(Data entries)
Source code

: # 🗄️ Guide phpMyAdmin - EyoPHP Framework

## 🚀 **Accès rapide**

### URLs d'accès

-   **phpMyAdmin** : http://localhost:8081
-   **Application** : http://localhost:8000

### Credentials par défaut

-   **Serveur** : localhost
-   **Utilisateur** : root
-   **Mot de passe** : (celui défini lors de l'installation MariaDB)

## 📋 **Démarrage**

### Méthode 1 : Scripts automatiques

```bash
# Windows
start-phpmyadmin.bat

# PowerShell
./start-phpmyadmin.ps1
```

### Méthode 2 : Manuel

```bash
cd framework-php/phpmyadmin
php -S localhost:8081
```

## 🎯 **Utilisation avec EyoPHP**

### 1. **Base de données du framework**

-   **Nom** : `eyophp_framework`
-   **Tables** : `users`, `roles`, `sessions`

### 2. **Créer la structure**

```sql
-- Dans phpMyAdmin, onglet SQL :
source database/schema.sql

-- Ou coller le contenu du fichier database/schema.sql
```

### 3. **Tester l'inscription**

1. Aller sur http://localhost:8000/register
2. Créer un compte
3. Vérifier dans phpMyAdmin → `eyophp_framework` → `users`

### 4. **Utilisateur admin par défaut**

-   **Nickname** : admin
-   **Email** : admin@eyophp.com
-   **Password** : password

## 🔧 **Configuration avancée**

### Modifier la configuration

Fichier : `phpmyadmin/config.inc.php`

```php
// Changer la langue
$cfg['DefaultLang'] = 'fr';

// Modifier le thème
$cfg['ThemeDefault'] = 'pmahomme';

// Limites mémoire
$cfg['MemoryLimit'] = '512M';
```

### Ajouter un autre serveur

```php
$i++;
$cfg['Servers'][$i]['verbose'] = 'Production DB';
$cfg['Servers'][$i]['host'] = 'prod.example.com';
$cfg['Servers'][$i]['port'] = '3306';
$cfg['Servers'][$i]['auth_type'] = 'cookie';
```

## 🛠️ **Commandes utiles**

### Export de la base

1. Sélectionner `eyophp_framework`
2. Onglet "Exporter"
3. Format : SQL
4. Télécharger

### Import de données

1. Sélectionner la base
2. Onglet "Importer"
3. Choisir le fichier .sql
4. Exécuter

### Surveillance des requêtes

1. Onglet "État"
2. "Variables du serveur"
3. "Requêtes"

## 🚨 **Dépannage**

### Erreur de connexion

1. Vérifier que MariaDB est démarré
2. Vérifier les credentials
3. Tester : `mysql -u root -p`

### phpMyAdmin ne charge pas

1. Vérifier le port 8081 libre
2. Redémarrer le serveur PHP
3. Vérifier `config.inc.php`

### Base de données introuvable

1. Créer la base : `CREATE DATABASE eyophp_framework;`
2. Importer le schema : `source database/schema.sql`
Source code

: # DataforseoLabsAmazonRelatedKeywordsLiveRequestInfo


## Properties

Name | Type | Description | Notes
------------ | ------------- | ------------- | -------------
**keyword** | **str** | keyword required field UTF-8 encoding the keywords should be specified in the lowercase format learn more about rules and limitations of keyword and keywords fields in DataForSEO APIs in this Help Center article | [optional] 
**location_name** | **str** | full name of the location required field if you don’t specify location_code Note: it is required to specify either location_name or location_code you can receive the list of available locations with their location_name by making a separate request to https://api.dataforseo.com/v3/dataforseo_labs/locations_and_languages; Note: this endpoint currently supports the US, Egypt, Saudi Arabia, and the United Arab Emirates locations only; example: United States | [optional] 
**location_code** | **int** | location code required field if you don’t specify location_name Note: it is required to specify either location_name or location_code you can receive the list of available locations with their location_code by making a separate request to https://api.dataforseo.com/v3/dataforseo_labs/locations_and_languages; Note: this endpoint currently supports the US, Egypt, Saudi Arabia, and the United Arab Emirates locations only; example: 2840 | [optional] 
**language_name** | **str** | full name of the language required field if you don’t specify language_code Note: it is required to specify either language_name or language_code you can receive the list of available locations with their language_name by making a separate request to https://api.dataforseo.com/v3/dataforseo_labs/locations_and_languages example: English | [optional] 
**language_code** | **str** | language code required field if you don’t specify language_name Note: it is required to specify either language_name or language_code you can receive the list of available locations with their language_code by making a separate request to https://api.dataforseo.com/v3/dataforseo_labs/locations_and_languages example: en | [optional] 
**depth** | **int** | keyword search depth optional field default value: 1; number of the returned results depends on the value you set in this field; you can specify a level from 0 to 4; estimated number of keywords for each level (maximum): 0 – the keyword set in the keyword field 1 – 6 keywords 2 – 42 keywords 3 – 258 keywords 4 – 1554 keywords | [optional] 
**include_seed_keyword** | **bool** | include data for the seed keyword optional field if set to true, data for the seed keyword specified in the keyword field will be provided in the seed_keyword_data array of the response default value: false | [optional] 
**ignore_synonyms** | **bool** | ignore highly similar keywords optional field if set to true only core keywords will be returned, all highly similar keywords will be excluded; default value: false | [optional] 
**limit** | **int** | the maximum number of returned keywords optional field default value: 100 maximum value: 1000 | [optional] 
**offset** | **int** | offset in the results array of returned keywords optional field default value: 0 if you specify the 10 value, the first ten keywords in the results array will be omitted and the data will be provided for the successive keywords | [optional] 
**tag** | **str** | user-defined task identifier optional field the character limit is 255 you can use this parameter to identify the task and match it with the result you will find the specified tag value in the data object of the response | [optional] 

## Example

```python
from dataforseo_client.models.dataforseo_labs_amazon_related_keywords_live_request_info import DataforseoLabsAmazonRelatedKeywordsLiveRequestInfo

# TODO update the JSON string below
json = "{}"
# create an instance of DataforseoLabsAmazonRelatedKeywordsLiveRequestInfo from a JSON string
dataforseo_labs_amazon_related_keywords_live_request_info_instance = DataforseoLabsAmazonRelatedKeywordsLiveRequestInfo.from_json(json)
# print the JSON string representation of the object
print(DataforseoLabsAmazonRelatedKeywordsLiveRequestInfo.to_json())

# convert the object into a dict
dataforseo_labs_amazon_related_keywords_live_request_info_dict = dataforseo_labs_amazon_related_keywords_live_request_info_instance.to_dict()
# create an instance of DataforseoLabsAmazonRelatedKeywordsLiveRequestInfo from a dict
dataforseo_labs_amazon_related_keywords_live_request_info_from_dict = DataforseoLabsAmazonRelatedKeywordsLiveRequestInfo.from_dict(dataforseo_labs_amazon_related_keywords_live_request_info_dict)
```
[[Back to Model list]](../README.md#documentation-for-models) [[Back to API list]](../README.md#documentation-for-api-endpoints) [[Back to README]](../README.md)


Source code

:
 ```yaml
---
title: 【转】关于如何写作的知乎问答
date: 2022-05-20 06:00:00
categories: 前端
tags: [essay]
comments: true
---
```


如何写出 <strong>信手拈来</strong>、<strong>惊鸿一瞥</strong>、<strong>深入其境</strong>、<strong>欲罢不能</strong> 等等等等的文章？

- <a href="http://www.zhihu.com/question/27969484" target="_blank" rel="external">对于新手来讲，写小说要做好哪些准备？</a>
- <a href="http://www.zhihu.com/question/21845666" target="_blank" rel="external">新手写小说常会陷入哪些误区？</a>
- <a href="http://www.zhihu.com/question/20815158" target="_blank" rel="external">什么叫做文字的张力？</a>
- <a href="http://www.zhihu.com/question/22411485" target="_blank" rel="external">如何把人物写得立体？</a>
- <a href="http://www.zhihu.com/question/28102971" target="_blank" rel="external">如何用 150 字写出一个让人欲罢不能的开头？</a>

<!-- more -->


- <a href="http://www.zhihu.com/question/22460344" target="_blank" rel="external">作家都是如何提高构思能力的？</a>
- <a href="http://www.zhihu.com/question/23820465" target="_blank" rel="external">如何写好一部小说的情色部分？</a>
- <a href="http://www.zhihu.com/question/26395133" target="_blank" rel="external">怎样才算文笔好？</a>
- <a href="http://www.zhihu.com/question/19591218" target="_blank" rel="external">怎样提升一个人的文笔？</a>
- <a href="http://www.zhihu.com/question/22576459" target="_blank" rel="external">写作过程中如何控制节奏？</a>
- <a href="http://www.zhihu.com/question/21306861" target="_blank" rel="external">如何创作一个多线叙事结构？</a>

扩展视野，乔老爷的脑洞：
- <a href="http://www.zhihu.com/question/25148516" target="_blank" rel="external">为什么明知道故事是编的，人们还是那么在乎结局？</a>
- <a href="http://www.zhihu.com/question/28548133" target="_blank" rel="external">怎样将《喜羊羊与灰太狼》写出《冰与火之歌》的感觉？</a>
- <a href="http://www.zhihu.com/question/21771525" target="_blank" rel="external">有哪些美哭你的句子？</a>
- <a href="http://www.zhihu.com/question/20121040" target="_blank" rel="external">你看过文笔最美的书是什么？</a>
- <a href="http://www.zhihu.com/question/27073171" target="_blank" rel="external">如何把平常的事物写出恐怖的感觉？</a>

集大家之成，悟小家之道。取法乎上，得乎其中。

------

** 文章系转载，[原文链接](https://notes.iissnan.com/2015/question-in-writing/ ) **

▶ [Exercise objective]
Please give an exact copy of the lines above, beginning with the line containing "1. Vérifier le port 8081 libre" and running through the line containing "2840 | [optional]", and of no other lines.

▶ [Task solution]
1. Vérifier le port 8081 libre
2. Redémarrer le serveur PHP
3. Vérifier `config.inc.php`

### Base de données introuvable

1. Créer la base : `CREATE DATABASE eyophp_framework;`
2. Importer le schema : `source database/schema.sql`
Source code

: # DataforseoLabsAmazonRelatedKeywordsLiveRequestInfo


## Properties

Name | Type | Description | Notes
------------ | ------------- | ------------- | -------------
**keyword** | **str** | keyword required field UTF-8 encoding the keywords should be specified in the lowercase format learn more about rules and limitations of keyword and keywords fields in DataForSEO APIs in this Help Center article | [optional] 
**location_name** | **str** | full name of the location required field if you don’t specify location_code Note: it is required to specify either location_name or location_code you can receive the list of available locations with their location_name by making a separate request to https://api.dataforseo.com/v3/dataforseo_labs/locations_and_languages; Note: this endpoint currently supports the US, Egypt, Saudi Arabia, and the United Arab Emirates locations only; example: United States | [optional] 
**location_code** | **int** | location code required field if you don’t specify location_name Note: it is required to specify either location_name or location_code you can receive the list of available locations with their location_code by making a separate request to https://api.dataforseo.com/v3/dataforseo_labs/locations_and_languages; Note: this endpoint currently supports the US, Egypt, Saudi Arabia, and the United Arab Emirates locations only; example: 2840 | [optional] 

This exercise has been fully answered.